■ DATA FOR THIS TASK ■

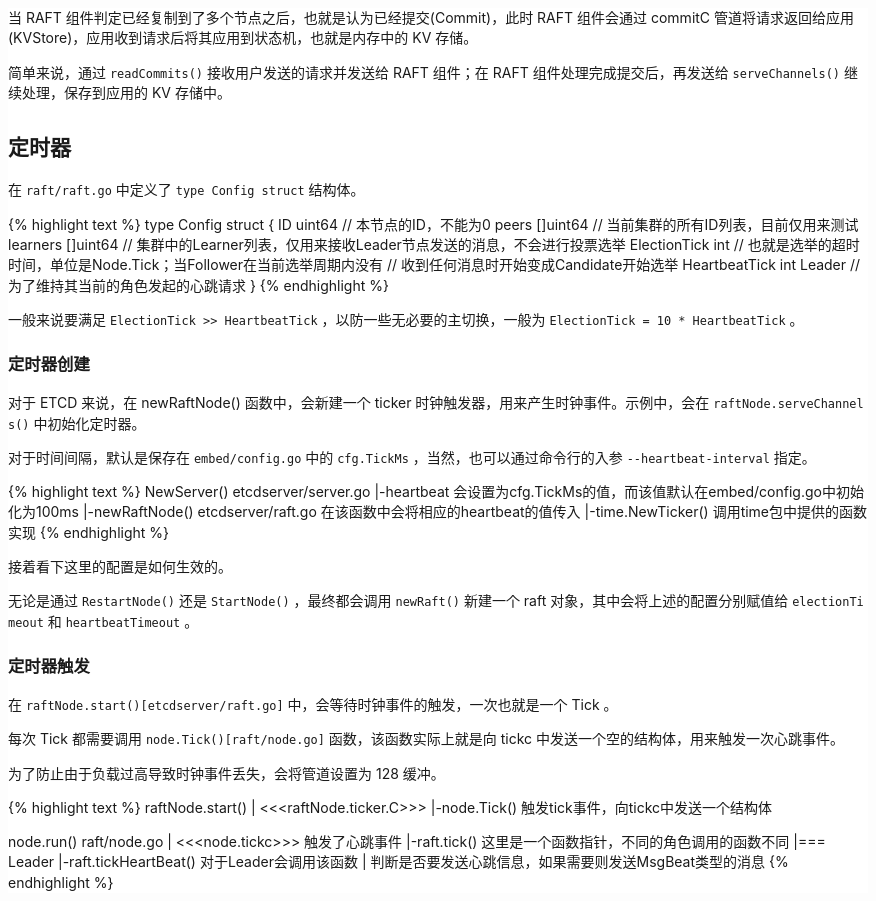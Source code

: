 当 RAFT 组件判定已经复制到了多个节点之后，也就是认为已经提交(Commit)，此时 RAFT 组件会通过 commitC 管道将请求返回给应用(KVStore)，应用收到请求后将其应用到状态机，也就是内存中的 KV 存储。

简单来说，通过 `readCommits()` 接收用户发送的请求并发送给 RAFT 组件；在 RAFT 组件处理完成提交后，再发送给 `serveChannels()` 继续处理，保存到应用的 KV 存储中。

## 定时器

在 `raft/raft.go` 中定义了 `type Config struct` 结构体。

{% highlight text %}
type Config struct {
	ID uint64                // 本节点的ID，不能为0
	peers []uint64           // 当前集群的所有ID列表，目前仅用来测试
	learners []uint64        // 集群中的Learner列表，仅用来接收Leader节点发送的消息，不会进行投票选举
	ElectionTick int         // 也就是选举的超时时间，单位是Node.Tick；当Follower在当前选举周期内没有
	                         //   收到任何消息时开始变成Candidate开始选举
	HeartbeatTick int Leader // 为了维持其当前的角色发起的心跳请求
}
{% endhighlight %}

一般来说要满足 `ElectionTick >> HeartbeatTick` ，以防一些无必要的主切换，一般为 `ElectionTick = 10 * HeartbeatTick` 。

### 定时器创建

对于 ETCD 来说，在 newRaftNode() 函数中，会新建一个 ticker 时钟触发器，用来产生时钟事件。示例中，会在 `raftNode.serveChannels()` 中初始化定时器。

对于时间间隔，默认是保存在 `embed/config.go` 中的 `cfg.TickMs` ，当然，也可以通过命令行的入参 `--heartbeat-interval` 指定。

{% highlight text %}
NewServer()                 etcdserver/server.go
 |-heartbeat                会设置为cfg.TickMs的值，而该值默认在embed/config.go中初始化为100ms
 |-newRaftNode()            etcdserver/raft.go 在该函数中会将相应的heartbeat的值传入
   |-time.NewTicker()       调用time包中提供的函数实现
{% endhighlight %}

接着看下这里的配置是如何生效的。

无论是通过 `RestartNode()` 还是 `StartNode()` ，最终都会调用 `newRaft()` 新建一个 raft 对象，其中会将上述的配置分别赋值给 `electionTimeout` 和 `heartbeatTimeout` 。

### 定时器触发

在 `raftNode.start()[etcdserver/raft.go]` 中，会等待时钟事件的触发，一次也就是一个 Tick 。

每次 Tick 都需要调用 `node.Tick()[raft/node.go]` 函数，该函数实际上就是向 tickc 中发送一个空的结构体，用来触发一次心跳事件。

为了防止由于负载过高导致时钟事件丢失，会将管道设置为 128 缓冲。

{% highlight text %}
raftNode.start()
 | <<<raftNode.ticker.C>>>
 |-node.Tick() 触发tick事件，向tickc中发送一个结构体

node.run() raft/node.go
 | <<<node.tickc>>> 触发了心跳事件
 |-raft.tick() 这里是一个函数指针，不同的角色调用的函数不同
 |=== Leader
 |-raft.tickHeartBeat() 对于Leader会调用该函数
   | 判断是否要发送心跳信息，如果需要则发送MsgBeat类型的消息
{% endhighlight %}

■ WHAT YOU SHOULD DO ■
Would you retype the listing above exactly, omitting its pictures?

■ ANSWER AREA ■
Source code

: 当 RAFT 组件判定已经复制到了多个节点之后，也就是认为已经提交(Commit)，此时 RAFT 组件会通过 commitC 管道将请求返回给应用(KVStore)，应用收到请求后将其应用到状态机，也就是内存中的 KV 存储。

简单来说，通过 `readCommits()` 接收用户发送的请求并发送给 RAFT 组件；在 RAFT 组件处理完成提交后，再发送给 `serveChannels()` 继续处理，保存到应用的 KV 存储中。

## 定时器

在 `raft/raft.go` 中定义了 `type Config struct` 结构体。

{% highlight text %}
type Config struct {
	ID uint64                // 本节点的ID，不能为0
	peers []uint64           // 当前集群的所有ID列表，目前仅用来测试
	learners []uint64        // 集群中的Learner列表，仅用来接收Leader节点发送的消息，不会进行投票选举
	ElectionTick int         // 也就是选举的超时时间，单位是Node.Tick；当Follower在当前选举周期内没有
	                         //   收到任何消息时开始变成Candidate开始选举
	HeartbeatTick int Leader // 为了维持其当前的角色发起的心跳请求
}
{% endhighlight %}

一般来说要满足 `ElectionTick >> HeartbeatTick` ，以防一些无必要的主切换，一般为 `ElectionTick = 10 * HeartbeatTick` 。

### 定时器创建

对于 ETCD 来说，在 newRaftNode() 函数中，会新建一个 ticker 时钟触发器，用来产生时钟事件。示例中，会在 `raftNode.serveChannels()` 中初始化定时器。

对于时间间隔，默认是保存在 `embed/config.go` 中的 `cfg.TickMs` ，当然，也可以通过命令行的入参 `--heartbeat-interval` 指定。

{% highlight text %}
NewServer()                 etcdserver/server.go
 |-heartbeat                会设置为cfg.TickMs的值，而该值默认在embed/config.go中初始化为100ms
 |-newRaftNode()            etcdserver/raft.go 在该函数中会将相应的heartbeat的值传入
   |-time.NewTicker()       调用time包中提供的函数实现
{% endhighlight %}

接着看下这里的配置是如何生效的。

无论是通过 `RestartNode()` 还是 `StartNode()` ，最终都会调用 `newRaft()` 新建一个 raft 对象，其中会将上述的配置分别赋值给 `electionTimeout` 和 `heartbeatTimeout` 。

### 定时器触发

在 `raftNode.start()[etcdserver/raft.go]` 中，会等待时钟事件的触发，一次也就是一个 Tick 。

每次 Tick 都需要调用 `node.Tick()[raft/node.go]` 函数，该函数实际上就是向 tickc 中发送一个空的结构体，用来触发一次心跳事件。

为了防止由于负载过高导致时钟事件丢失，会将管道设置为 128 缓冲。

{% highlight text %}
raftNode.start()
 | <<<raftNode.ticker.C>>>
 |-node.Tick() 触发tick事件，向tickc中发送一个结构体

node.run() raft/node.go
 | <<<node.tickc>>> 触发了心跳事件
 |-raft.tick() 这里是一个函数指针，不同的角色调用的函数不同
 |=== Leader
 |-raft.tickHeartBeat() 对于Leader会调用该函数
   | 判断是否要发送心跳信息，如果需要则发送MsgBeat类型的消息
{% endhighlight %}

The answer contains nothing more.